#### [Problem details]
Instruction for the data below: set down exactly the lines from the line with "- 実装期間5営業日の根拠が不明確（各タスクの工数見積もりが未記載）" to the line with "## 改善提案（SUGGESTION）", inclusive, and no others.

Collected data:
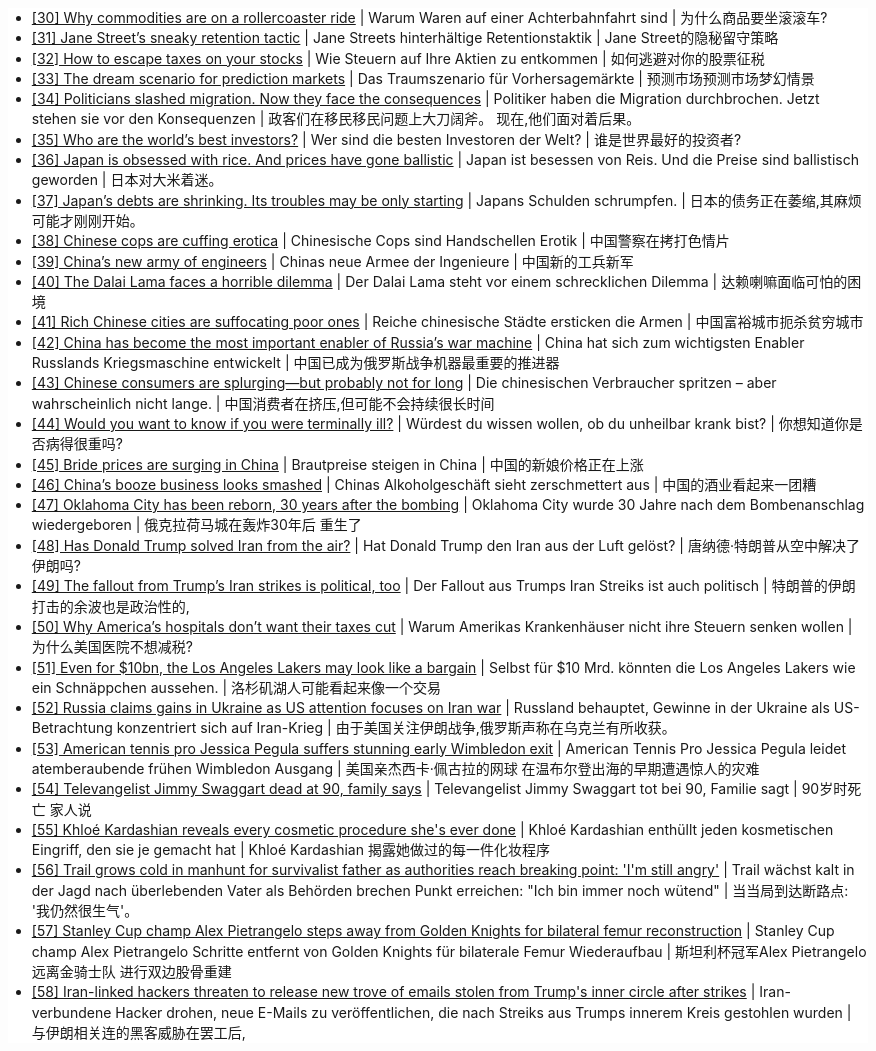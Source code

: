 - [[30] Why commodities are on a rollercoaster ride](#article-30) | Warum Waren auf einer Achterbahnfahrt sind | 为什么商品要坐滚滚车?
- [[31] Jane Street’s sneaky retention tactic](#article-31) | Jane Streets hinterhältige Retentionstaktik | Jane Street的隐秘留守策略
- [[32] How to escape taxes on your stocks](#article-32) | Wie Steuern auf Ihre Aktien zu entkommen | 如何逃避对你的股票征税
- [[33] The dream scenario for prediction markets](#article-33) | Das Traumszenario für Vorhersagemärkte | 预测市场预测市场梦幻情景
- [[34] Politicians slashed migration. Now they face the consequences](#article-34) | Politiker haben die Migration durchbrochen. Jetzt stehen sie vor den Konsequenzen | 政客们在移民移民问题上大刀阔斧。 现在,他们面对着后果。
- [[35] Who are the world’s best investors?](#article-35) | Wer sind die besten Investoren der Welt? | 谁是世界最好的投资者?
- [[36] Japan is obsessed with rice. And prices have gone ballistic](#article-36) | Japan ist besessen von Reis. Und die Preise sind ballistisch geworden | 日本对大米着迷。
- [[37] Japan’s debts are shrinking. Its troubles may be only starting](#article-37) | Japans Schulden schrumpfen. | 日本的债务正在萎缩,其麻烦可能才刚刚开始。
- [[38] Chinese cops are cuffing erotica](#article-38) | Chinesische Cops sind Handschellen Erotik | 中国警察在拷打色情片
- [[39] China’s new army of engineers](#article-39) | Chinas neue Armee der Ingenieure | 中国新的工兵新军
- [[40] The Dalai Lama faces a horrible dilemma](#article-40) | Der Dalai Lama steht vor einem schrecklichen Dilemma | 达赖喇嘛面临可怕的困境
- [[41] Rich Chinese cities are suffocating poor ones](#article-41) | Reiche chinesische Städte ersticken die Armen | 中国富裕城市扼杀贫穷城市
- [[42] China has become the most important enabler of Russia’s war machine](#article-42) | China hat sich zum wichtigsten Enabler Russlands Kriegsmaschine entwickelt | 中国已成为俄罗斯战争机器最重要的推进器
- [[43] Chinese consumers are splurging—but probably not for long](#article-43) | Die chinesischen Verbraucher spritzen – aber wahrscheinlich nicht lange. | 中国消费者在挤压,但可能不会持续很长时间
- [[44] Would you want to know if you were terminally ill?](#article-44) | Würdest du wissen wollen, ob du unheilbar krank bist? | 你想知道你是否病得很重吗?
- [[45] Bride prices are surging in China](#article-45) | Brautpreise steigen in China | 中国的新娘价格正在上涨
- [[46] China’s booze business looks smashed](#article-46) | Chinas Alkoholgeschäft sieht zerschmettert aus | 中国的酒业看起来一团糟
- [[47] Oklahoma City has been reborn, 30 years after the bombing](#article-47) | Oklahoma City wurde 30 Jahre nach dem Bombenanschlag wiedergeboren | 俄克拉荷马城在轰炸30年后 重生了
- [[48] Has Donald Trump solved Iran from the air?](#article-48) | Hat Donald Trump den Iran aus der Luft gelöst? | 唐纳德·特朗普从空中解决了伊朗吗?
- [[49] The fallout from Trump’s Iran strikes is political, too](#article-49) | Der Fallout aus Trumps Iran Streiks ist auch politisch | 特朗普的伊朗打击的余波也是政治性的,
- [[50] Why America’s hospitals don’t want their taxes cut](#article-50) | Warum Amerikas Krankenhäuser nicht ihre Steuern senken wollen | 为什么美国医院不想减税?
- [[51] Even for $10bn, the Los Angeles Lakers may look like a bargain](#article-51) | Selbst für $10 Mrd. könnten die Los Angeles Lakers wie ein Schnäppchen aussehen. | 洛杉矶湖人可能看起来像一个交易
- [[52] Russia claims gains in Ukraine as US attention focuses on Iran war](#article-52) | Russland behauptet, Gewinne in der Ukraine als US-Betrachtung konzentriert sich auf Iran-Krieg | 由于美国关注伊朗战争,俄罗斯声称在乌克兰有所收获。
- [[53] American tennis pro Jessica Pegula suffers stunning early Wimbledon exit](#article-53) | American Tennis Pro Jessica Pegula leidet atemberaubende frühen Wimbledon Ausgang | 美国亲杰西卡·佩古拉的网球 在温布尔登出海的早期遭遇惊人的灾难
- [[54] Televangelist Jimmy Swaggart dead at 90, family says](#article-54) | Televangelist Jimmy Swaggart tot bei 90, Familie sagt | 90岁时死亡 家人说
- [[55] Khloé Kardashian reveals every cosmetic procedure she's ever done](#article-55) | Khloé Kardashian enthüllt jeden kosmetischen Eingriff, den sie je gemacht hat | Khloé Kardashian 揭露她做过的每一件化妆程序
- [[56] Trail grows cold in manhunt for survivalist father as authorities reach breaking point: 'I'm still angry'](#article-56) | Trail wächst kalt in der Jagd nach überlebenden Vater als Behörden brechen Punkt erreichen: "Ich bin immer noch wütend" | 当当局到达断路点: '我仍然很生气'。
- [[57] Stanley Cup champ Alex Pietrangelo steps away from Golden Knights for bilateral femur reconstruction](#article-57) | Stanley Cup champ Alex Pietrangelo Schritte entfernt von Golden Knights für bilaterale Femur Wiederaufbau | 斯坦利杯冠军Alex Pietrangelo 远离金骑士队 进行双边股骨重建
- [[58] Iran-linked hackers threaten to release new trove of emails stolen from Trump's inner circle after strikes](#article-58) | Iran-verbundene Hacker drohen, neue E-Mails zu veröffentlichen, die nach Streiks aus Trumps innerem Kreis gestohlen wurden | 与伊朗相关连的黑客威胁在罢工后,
* * *
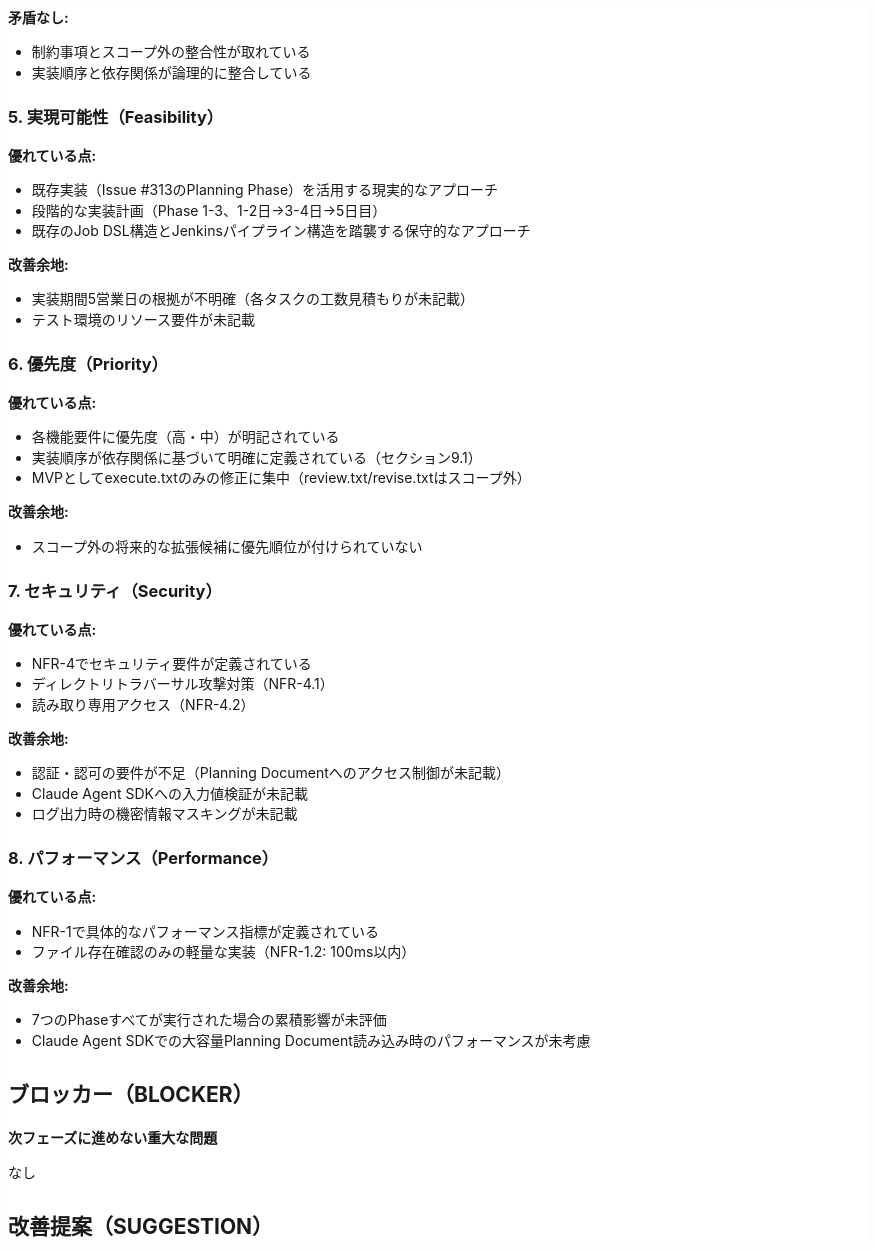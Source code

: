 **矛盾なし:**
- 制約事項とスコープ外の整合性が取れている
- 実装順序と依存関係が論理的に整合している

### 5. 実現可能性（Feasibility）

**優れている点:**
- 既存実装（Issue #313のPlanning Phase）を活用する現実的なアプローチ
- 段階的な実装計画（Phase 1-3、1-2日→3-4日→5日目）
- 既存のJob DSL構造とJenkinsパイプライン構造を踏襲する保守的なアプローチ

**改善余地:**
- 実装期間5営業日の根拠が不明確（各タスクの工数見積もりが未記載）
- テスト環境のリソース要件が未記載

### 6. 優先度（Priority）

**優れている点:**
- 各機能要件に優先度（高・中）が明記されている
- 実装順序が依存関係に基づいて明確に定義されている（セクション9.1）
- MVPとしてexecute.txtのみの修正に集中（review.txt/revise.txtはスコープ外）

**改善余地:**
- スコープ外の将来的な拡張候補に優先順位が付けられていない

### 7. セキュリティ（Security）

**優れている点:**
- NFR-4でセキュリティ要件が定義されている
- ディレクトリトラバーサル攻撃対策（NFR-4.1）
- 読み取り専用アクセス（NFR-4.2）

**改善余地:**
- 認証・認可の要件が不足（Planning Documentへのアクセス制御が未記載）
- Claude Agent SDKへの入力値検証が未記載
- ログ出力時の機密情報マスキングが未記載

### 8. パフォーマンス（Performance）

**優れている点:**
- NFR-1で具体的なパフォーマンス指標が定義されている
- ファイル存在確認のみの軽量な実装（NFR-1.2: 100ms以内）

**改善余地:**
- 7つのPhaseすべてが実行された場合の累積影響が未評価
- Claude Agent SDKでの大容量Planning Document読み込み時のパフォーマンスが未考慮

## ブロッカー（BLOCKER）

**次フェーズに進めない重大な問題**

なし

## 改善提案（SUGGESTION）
* * *
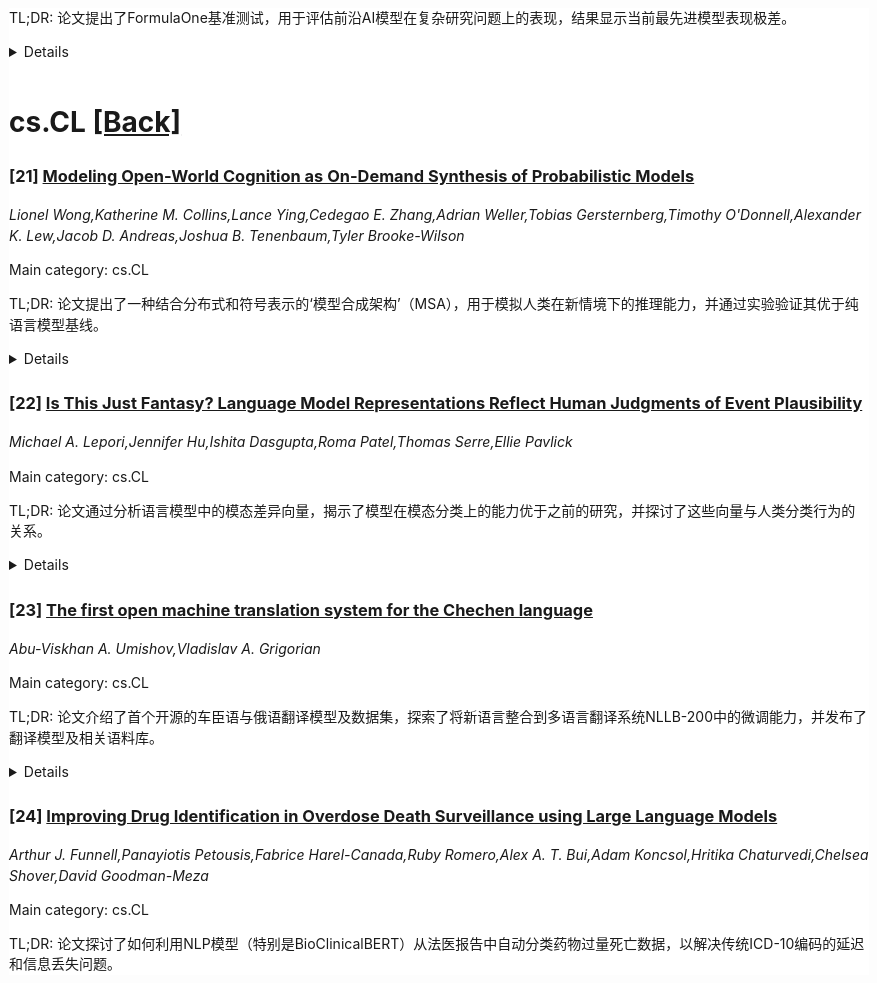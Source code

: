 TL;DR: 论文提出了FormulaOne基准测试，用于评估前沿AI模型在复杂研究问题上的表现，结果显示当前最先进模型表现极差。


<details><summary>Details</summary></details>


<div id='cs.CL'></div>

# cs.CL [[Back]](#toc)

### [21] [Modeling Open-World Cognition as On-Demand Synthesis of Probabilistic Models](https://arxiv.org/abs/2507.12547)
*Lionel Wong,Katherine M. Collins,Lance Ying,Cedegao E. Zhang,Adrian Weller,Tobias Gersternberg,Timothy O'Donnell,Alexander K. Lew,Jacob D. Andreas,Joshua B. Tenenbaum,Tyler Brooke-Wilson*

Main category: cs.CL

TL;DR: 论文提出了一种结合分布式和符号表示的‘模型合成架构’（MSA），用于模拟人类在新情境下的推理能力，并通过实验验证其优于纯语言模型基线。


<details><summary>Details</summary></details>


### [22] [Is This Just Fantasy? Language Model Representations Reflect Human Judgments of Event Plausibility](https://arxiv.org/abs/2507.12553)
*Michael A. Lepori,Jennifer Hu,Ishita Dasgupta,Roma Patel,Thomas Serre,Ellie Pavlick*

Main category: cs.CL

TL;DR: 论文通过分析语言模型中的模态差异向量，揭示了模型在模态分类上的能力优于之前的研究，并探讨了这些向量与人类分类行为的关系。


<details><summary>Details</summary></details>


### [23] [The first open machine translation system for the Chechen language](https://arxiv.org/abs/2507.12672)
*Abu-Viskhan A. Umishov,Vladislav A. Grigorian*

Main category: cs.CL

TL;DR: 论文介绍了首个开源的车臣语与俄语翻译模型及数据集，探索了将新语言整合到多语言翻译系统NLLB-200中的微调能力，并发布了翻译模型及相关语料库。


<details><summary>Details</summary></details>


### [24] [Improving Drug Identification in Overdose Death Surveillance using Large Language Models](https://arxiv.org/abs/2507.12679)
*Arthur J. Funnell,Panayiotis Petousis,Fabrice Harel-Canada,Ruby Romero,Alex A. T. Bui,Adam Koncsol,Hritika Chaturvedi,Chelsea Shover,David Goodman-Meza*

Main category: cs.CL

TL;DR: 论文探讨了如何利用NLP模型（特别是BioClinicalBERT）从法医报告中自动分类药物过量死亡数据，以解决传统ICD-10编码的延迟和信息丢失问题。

#### [Problem solution]
- 実装期間5営業日の根拠が不明確（各タスクの工数見積もりが未記載）
- テスト環境のリソース要件が未記載

### 6. 優先度（Priority）

**優れている点:**
- 各機能要件に優先度（高・中）が明記されている
- 実装順序が依存関係に基づいて明確に定義されている（セクション9.1）
- MVPとしてexecute.txtのみの修正に集中（review.txt/revise.txtはスコープ外）

**改善余地:**
- スコープ外の将来的な拡張候補に優先順位が付けられていない

### 7. セキュリティ（Security）

**優れている点:**
- NFR-4でセキュリティ要件が定義されている
- ディレクトリトラバーサル攻撃対策（NFR-4.1）
- 読み取り専用アクセス（NFR-4.2）

**改善余地:**
- 認証・認可の要件が不足（Planning Documentへのアクセス制御が未記載）
- Claude Agent SDKへの入力値検証が未記載
- ログ出力時の機密情報マスキングが未記載

### 8. パフォーマンス（Performance）

**優れている点:**
- NFR-1で具体的なパフォーマンス指標が定義されている
- ファイル存在確認のみの軽量な実装（NFR-1.2: 100ms以内）

**改善余地:**
- 7つのPhaseすべてが実行された場合の累積影響が未評価
- Claude Agent SDKでの大容量Planning Document読み込み時のパフォーマンスが未考慮

## ブロッカー（BLOCKER）

**次フェーズに進めない重大な問題**

なし

## 改善提案（SUGGESTION）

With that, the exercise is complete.